|Sindicato dos Enfermeiros Portugueses

1800 enfermeiros podem vir a ser despedidos

A denúncia é feita pelo Sindicato dos Enfermeiros Portugueses (SEP), que classifica de «intolerável» a possibilidade destes profissionais, indispensáveis ao SNS, ficarem sem trabalho.

Créditos / CC BY 2.0

O SEP, em carta enviada ao primeiro-ministro e à ministra da Saúde, alerta para o facto de poderem vir a ser despedidos mais de 1800 profissionais, por via da cessação de contrato de trabalho a termo, tendo em conta o que está previsto na legislação que define o regime excepcional de contratação no Serviço Nacional de Saúde (SNS).

Por um lado, o Ministério da Saúde, no fim do mês de Janeiro, autorizou a abertura de concursos, ao mesmo tempo que definiu que os contratos a termo certo estão automaticamente renovados até ao fim dos procedimentos concursais.
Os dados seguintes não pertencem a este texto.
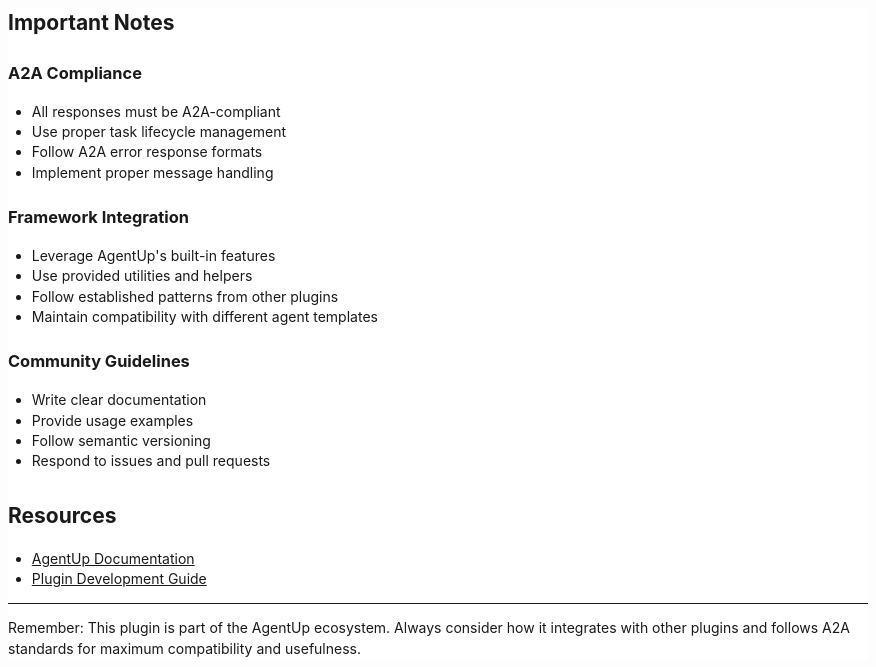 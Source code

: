## Important Notes

### A2A Compliance
- All responses must be A2A-compliant
- Use proper task lifecycle management
- Follow A2A error response formats
- Implement proper message handling

### Framework Integration
- Leverage AgentUp's built-in features
- Use provided utilities and helpers
- Follow established patterns from other plugins
- Maintain compatibility with different agent templates

### Community Guidelines
- Write clear documentation
- Provide usage examples
- Follow semantic versioning
- Respond to issues and pull requests

## Resources

- [AgentUp Documentation](https://docs.agentup.dev)
- [Plugin Development Guide](https://docs.agentup.dev/plugins/development)
---

Remember: This plugin is part of the AgentUp ecosystem. Always consider how it integrates with other plugins and follows A2A standards for maximum compatibility and usefulness.
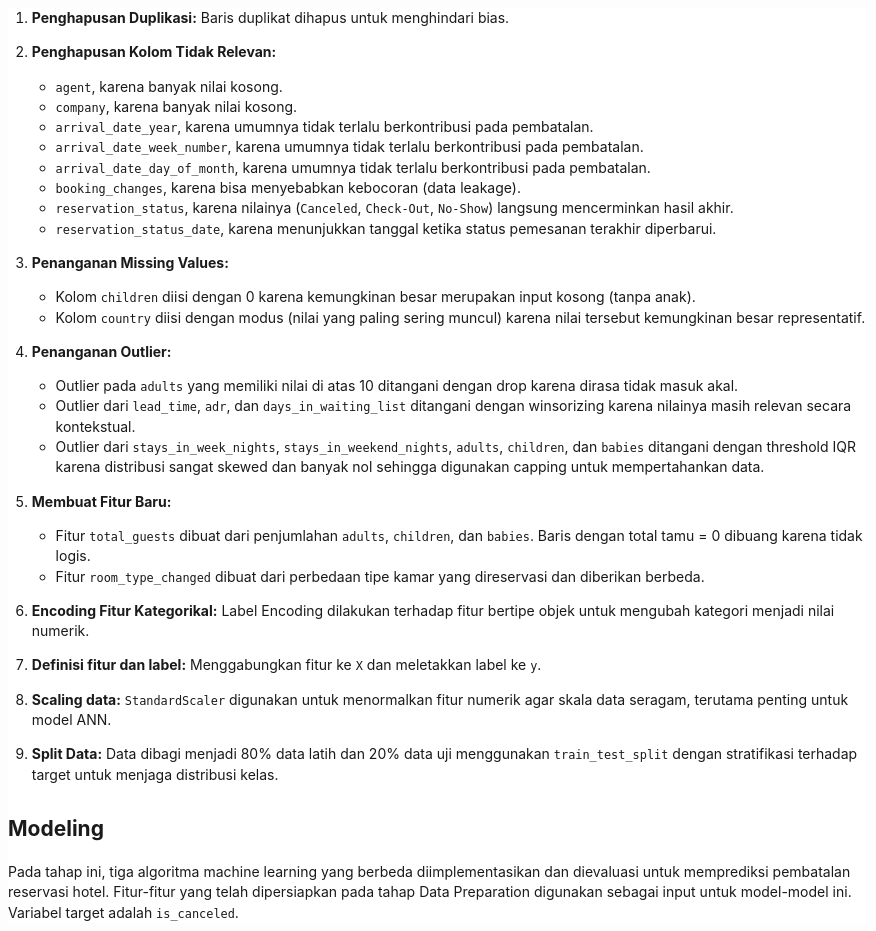 1. **Penghapusan Duplikasi:**
   Baris duplikat dihapus untuk menghindari bias.

2. **Penghapusan Kolom Tidak Relevan:**
   - `agent`, karena banyak nilai kosong.
   - `company`, karena banyak nilai kosong.
   - `arrival_date_year`, karena umumnya tidak terlalu berkontribusi pada pembatalan.
   - `arrival_date_week_number`, karena umumnya tidak terlalu berkontribusi pada pembatalan.
   - `arrival_date_day_of_month`, karena umumnya tidak terlalu berkontribusi pada pembatalan.
   - `booking_changes`, karena bisa menyebabkan kebocoran (data leakage).
   - `reservation_status`, karena nilainya (`Canceled`, `Check-Out`, `No-Show`) langsung mencerminkan hasil akhir.
   - `reservation_status_date`, karena menunjukkan tanggal ketika status pemesanan terakhir diperbarui.

3. **Penanganan Missing Values:**
   - Kolom `children` diisi dengan 0 karena kemungkinan besar merupakan input kosong (tanpa anak).
   - Kolom `country` diisi dengan modus (nilai yang paling sering muncul) karena nilai tersebut kemungkinan besar representatif.

3. **Penanganan Outlier:**
   - Outlier pada `adults` yang memiliki nilai di atas 10 ditangani dengan drop karena dirasa tidak masuk akal.
   - Outlier dari `lead_time`, `adr`, dan `days_in_waiting_list` ditangani dengan winsorizing karena nilainya masih relevan secara kontekstual.
   - Outlier dari `stays_in_week_nights`, `stays_in_weekend_nights`, `adults`, `children`, dan `babies` ditangani dengan threshold IQR karena distribusi sangat skewed dan banyak nol sehingga digunakan capping untuk mempertahankan data.

4. **Membuat Fitur Baru:**
   - Fitur `total_guests` dibuat dari penjumlahan `adults`, `children`, dan `babies`. Baris dengan total tamu = 0 dibuang karena tidak logis.
   - Fitur `room_type_changed` dibuat dari perbedaan tipe kamar yang direservasi dan diberikan berbeda.

5. **Encoding Fitur Kategorikal:**
   Label Encoding dilakukan terhadap fitur bertipe objek untuk mengubah kategori menjadi nilai numerik.

6. **Definisi fitur dan label:**
   Menggabungkan fitur ke `X` dan meletakkan label ke `y`.

7. **Scaling data:**
   `StandardScaler` digunakan untuk menormalkan fitur numerik agar skala data seragam, terutama penting untuk model ANN.

8. **Split Data:**
   Data dibagi menjadi 80% data latih dan 20% data uji menggunakan `train_test_split` dengan stratifikasi terhadap target untuk menjaga distribusi kelas.

## Modeling
Pada tahap ini, tiga algoritma machine learning yang berbeda diimplementasikan dan dievaluasi untuk memprediksi pembatalan reservasi hotel. Fitur-fitur yang telah dipersiapkan pada tahap Data Preparation digunakan sebagai input untuk model-model ini. Variabel target adalah `is_canceled`.
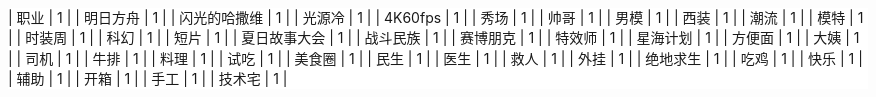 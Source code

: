 | 职业 | 1 |
| 明日方舟 | 1 |
| 闪光的哈撒维 | 1 |
| 光源冷 | 1 |
| 4K60fps | 1 |
| 秀场 | 1 |
| 帅哥 | 1 |
| 男模 | 1 |
| 西装 | 1 |
| 潮流 | 1 |
| 模特 | 1 |
| 时装周 | 1 |
| 科幻 | 1 |
| 短片 | 1 |
| 夏日故事大会 | 1 |
| 战斗民族 | 1 |
| 赛博朋克 | 1 |
| 特效师 | 1 |
| 星海计划 | 1 |
| 方便面 | 1 |
| 大姨 | 1 |
| 司机 | 1 |
| 牛排 | 1 |
| 料理 | 1 |
| 试吃 | 1 |
| 美食圈 | 1 |
| 民生 | 1 |
| 医生 | 1 |
| 救人 | 1 |
| 外挂 | 1 |
| 绝地求生 | 1 |
| 吃鸡 | 1 |
| 快乐 | 1 |
| 辅助 | 1 |
| 开箱 | 1 |
| 手工 | 1 |
| 技术宅 | 1 | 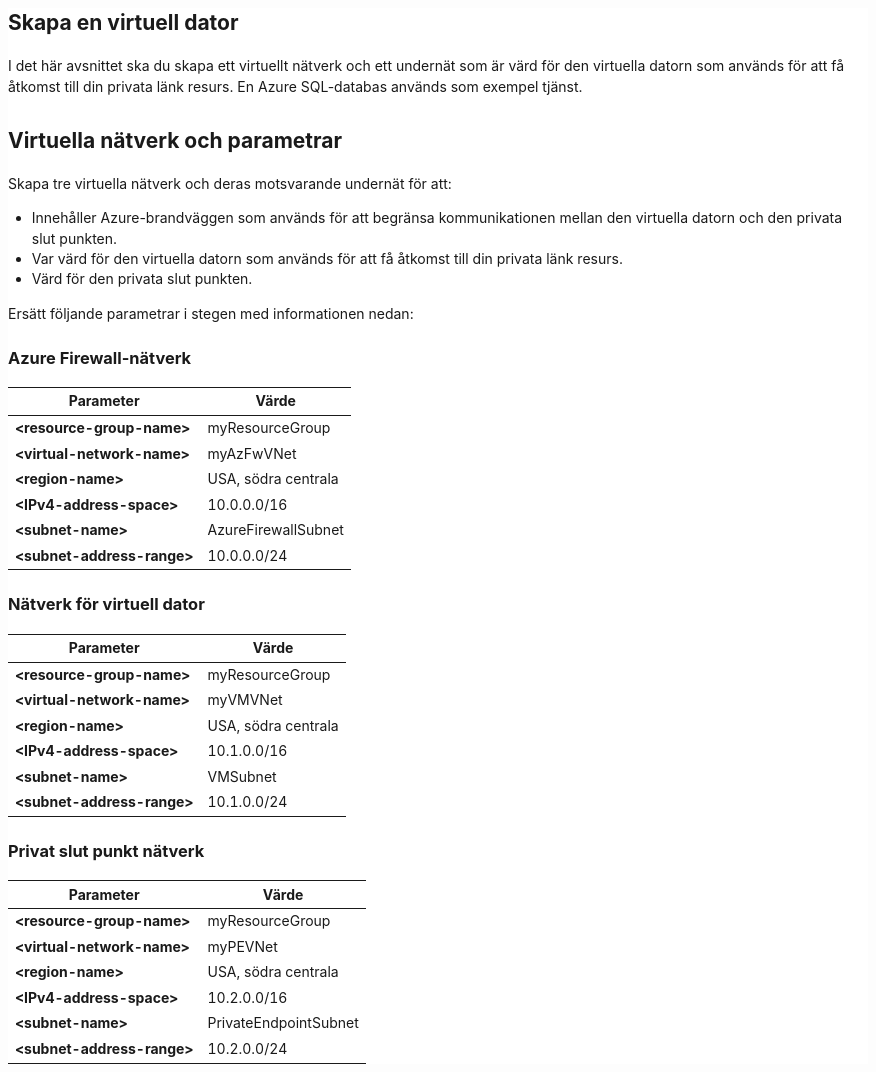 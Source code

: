 ## <a name="create-a-vm"></a>Skapa en virtuell dator

I det här avsnittet ska du skapa ett virtuellt nätverk och ett undernät som är värd för den virtuella datorn som används för att få åtkomst till din privata länk resurs. En Azure SQL-databas används som exempel tjänst.

## <a name="virtual-networks-and-parameters"></a>Virtuella nätverk och parametrar

Skapa tre virtuella nätverk och deras motsvarande undernät för att:

* Innehåller Azure-brandväggen som används för att begränsa kommunikationen mellan den virtuella datorn och den privata slut punkten.
* Var värd för den virtuella datorn som används för att få åtkomst till din privata länk resurs.
* Värd för den privata slut punkten.

Ersätt följande parametrar i stegen med informationen nedan:

### <a name="azure-firewall-network"></a>Azure Firewall-nätverk
| Parameter                   | Värde                 |
|-----------------------------|----------------------|
| **\<resource-group-name>**  | myResourceGroup |
| **\<virtual-network-name>** | myAzFwVNet          |
| **\<region-name>**          | USA, södra centrala      |
| **\<IPv4-address-space>**   | 10.0.0.0/16          |
| **\<subnet-name>**          | AzureFirewallSubnet        |
| **\<subnet-address-range>** | 10.0.0.0/24          |

### <a name="virtual-machine-network"></a>Nätverk för virtuell dator
| Parameter                   | Värde                |
|-----------------------------|----------------------|
| **\<resource-group-name>**  | myResourceGroup |
| **\<virtual-network-name>** | myVMVNet          |
| **\<region-name>**          | USA, södra centrala      |
| **\<IPv4-address-space>**   | 10.1.0.0/16          |
| **\<subnet-name>**          | VMSubnet      |
| **\<subnet-address-range>** | 10.1.0.0/24          |

### <a name="private-endpoint-network"></a>Privat slut punkt nätverk
| Parameter                   | Värde                 |
|-----------------------------|----------------------|
| **\<resource-group-name>**  | myResourceGroup |
| **\<virtual-network-name>** | myPEVNet         |
| **\<region-name>**          | USA, södra centrala      |
| **\<IPv4-address-space>**   | 10.2.0.0/16          |
| **\<subnet-name>**          | PrivateEndpointSubnet    |        |
| **\<subnet-address-range>** | 10.2.0.0/24          |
Por outro, as administrações regionais de saúde (ARS) do Centro e de Lisboa e Vale do Tejo não têm autorização para abrir concursos, o que, na prática, se traduz no despedimento de cerca de 1800 enfermeiros, explica o SEP.

De acordo com os dados da «Análise Mensal do Balanço Social», que consta do Portal do SNS, entre 1 de Agosto e 31 de Dezembro de 2020, foram feitos 1833 contratos com enfermeiros que, uma vez que estão em regime de termo certo, serão despedidos, denuncia a estrutura sindical.

O SEP reivindica que todos os estabelecimentos em regime de entidade pública empresarial (EPE), convertam em efectivos todos os contratados a termo, incluindo os de termo incerto e que, até 30 de Março, sejam abertos concursos nas ARS do Centro e de Lisboa e Vale do Tejo.

Face a esta situação, o grupo parlamentar do PCP questionou este domingo o Governo sobre o eventual despedimento de mais de 1800 enfermeiros no SNS.

Na pergunta escrita que entregaram, os comunistas querem saber «por que razão o Governo não tomou até ao momento as medidas necessárias para assegurar a conversão de todos os contratos de trabalho a termo em contratos de trabalho por tempo indeterminado ou sem termo». Mas também se o Ministério da Saúde pretende integrar «os enfermeiros contratados entre 1 de Agosto e 31 de Dezembro nas EPE e entre 18 de Outubro e 31 de Dezembro no sector público administrativo», e se «vai possibilitar a abertura dos procedimentos concursais pelas ARS do Centro e de Lisboa e Vale do Tejo».